Aim of the exercise →
Leaving out the pictures, restate each record below word for word.

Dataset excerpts
☆ ☆ ☆

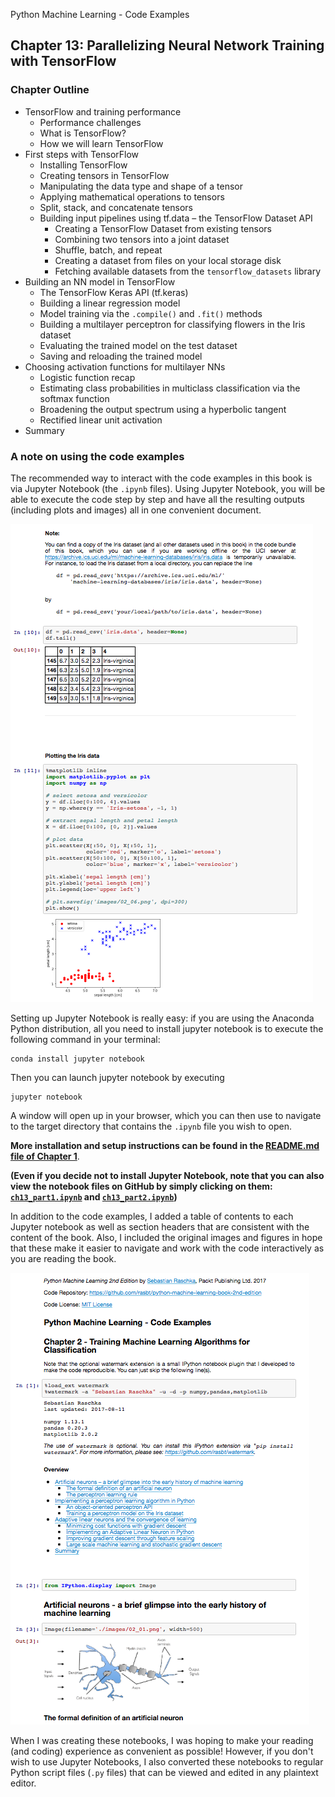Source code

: Python Machine Learning - Code Examples


##  Chapter 13: Parallelizing Neural Network Training with TensorFlow 


### Chapter Outline

- TensorFlow and training performance
  - Performance challenges
  - What is TensorFlow?
  - How we will learn TensorFlow
- First steps with TensorFlow
  - Installing TensorFlow
  - Creating tensors in TensorFlow
  - Manipulating the data type and shape of a tensor
  - Applying mathematical operations to tensors
  - Split, stack, and concatenate tensors
  - Building input pipelines using tf.data – the TensorFlow Dataset API
    - Creating a TensorFlow Dataset from existing tensors
    - Combining two tensors into a joint dataset
    - Shuffle, batch, and repeat
    - Creating a dataset from files on your local storage disk
    - Fetching available datasets from the `tensorflow_datasets` library
- Building an NN model in TensorFlow
  - The TensorFlow Keras API (tf.keras)
  - Building a linear regression model
  - Model training via the `.compile()` and `.fit()` methods 
  - Building a multilayer perceptron for classifying flowers in the Iris dataset
  - Evaluating the trained model on the test dataset
  - Saving and reloading the trained model
- Choosing activation functions for multilayer NNs
  - Logistic function recap
  - Estimating class probabilities in multiclass classification via the softmax function
  - Broadening the output spectrum using a hyperbolic tangent
  - Rectified linear unit activation
- Summary

### A note on using the code examples

The recommended way to interact with the code examples in this book is via Jupyter Notebook (the `.ipynb` files). Using Jupyter Notebook, you will be able to execute the code step by step and have all the resulting outputs (including plots and images) all in one convenient document.

![](../ch02/images/jupyter-example-1.png)



Setting up Jupyter Notebook is really easy: if you are using the Anaconda Python distribution, all you need to install jupyter notebook is to execute the following command in your terminal:

    conda install jupyter notebook

Then you can launch jupyter notebook by executing

    jupyter notebook

A window will open up in your browser, which you can then use to navigate to the target directory that contains the `.ipynb` file you wish to open.

**More installation and setup instructions can be found in the [README.md file of Chapter 1](../ch01/README.md)**.


**(Even if you decide not to install Jupyter Notebook, note that you can also view the notebook files on GitHub by simply clicking on them: [`ch13_part1.ipynb`](ch13_part1.ipynb) and [`ch13_part2.ipynb`](ch13_part2.ipynb))**

In addition to the code examples, I added a table of contents to each Jupyter notebook as well as section headers that are consistent with the content of the book. Also, I included the original images and figures in hope that these make it easier to navigate and work with the code interactively as you are reading the book.

![](../ch02/images/jupyter-example-2.png)


When I was creating these notebooks, I was hoping to make your reading (and coding) experience as convenient as possible! However, if you don't wish to use Jupyter Notebooks, I also converted these notebooks to regular Python script files (`.py` files) that can be viewed and edited in any plaintext editor.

☆ ☆ ☆

Written solution →
Source code

: Python Machine Learning - Code Examples


##  Chapter 13: Parallelizing Neural Network Training with TensorFlow 


### Chapter Outline

- TensorFlow and training performance
  - Performance challenges
  - What is TensorFlow?
  - How we will learn TensorFlow
- First steps with TensorFlow
  - Installing TensorFlow
  - Creating tensors in TensorFlow
  - Manipulating the data type and shape of a tensor
  - Applying mathematical operations to tensors
  - Split, stack, and concatenate tensors
  - Building input pipelines using tf.data – the TensorFlow Dataset API
    - Creating a TensorFlow Dataset from existing tensors
    - Combining two tensors into a joint dataset
    - Shuffle, batch, and repeat
    - Creating a dataset from files on your local storage disk
    - Fetching available datasets from the `tensorflow_datasets` library
- Building an NN model in TensorFlow
  - The TensorFlow Keras API (tf.keras)
  - Building a linear regression model
  - Model training via the `.compile()` and `.fit()` methods 
  - Building a multilayer perceptron for classifying flowers in the Iris dataset
  - Evaluating the trained model on the test dataset
  - Saving and reloading the trained model
- Choosing activation functions for multilayer NNs
  - Logistic function recap
  - Estimating class probabilities in multiclass classification via the softmax function
  - Broadening the output spectrum using a hyperbolic tangent
  - Rectified linear unit activation
- Summary

### A note on using the code examples

The recommended way to interact with the code examples in this book is via Jupyter Notebook (the `.ipynb` files). Using Jupyter Notebook, you will be able to execute the code step by step and have all the resulting outputs (including plots and images) all in one convenient document.

![](../ch02/images/jupyter-example-1.png)



Setting up Jupyter Notebook is really easy: if you are using the Anaconda Python distribution, all you need to install jupyter notebook is to execute the following command in your terminal:

    conda install jupyter notebook

Then you can launch jupyter notebook by executing

    jupyter notebook

A window will open up in your browser, which you can then use to navigate to the target directory that contains the `.ipynb` file you wish to open.

**More installation and setup instructions can be found in the [README.md file of Chapter 1](../ch01/README.md)**.


**(Even if you decide not to install Jupyter Notebook, note that you can also view the notebook files on GitHub by simply clicking on them: [`ch13_part1.ipynb`](ch13_part1.ipynb) and [`ch13_part2.ipynb`](ch13_part2.ipynb))**

In addition to the code examples, I added a table of contents to each Jupyter notebook as well as section headers that are consistent with the content of the book. Also, I included the original images and figures in hope that these make it easier to navigate and work with the code interactively as you are reading the book.

![](../ch02/images/jupyter-example-2.png)


When I was creating these notebooks, I was hoping to make your reading (and coding) experience as convenient as possible! However, if you don't wish to use Jupyter Notebooks, I also converted these notebooks to regular Python script files (`.py` files) that can be viewed and edited in any plaintext editor.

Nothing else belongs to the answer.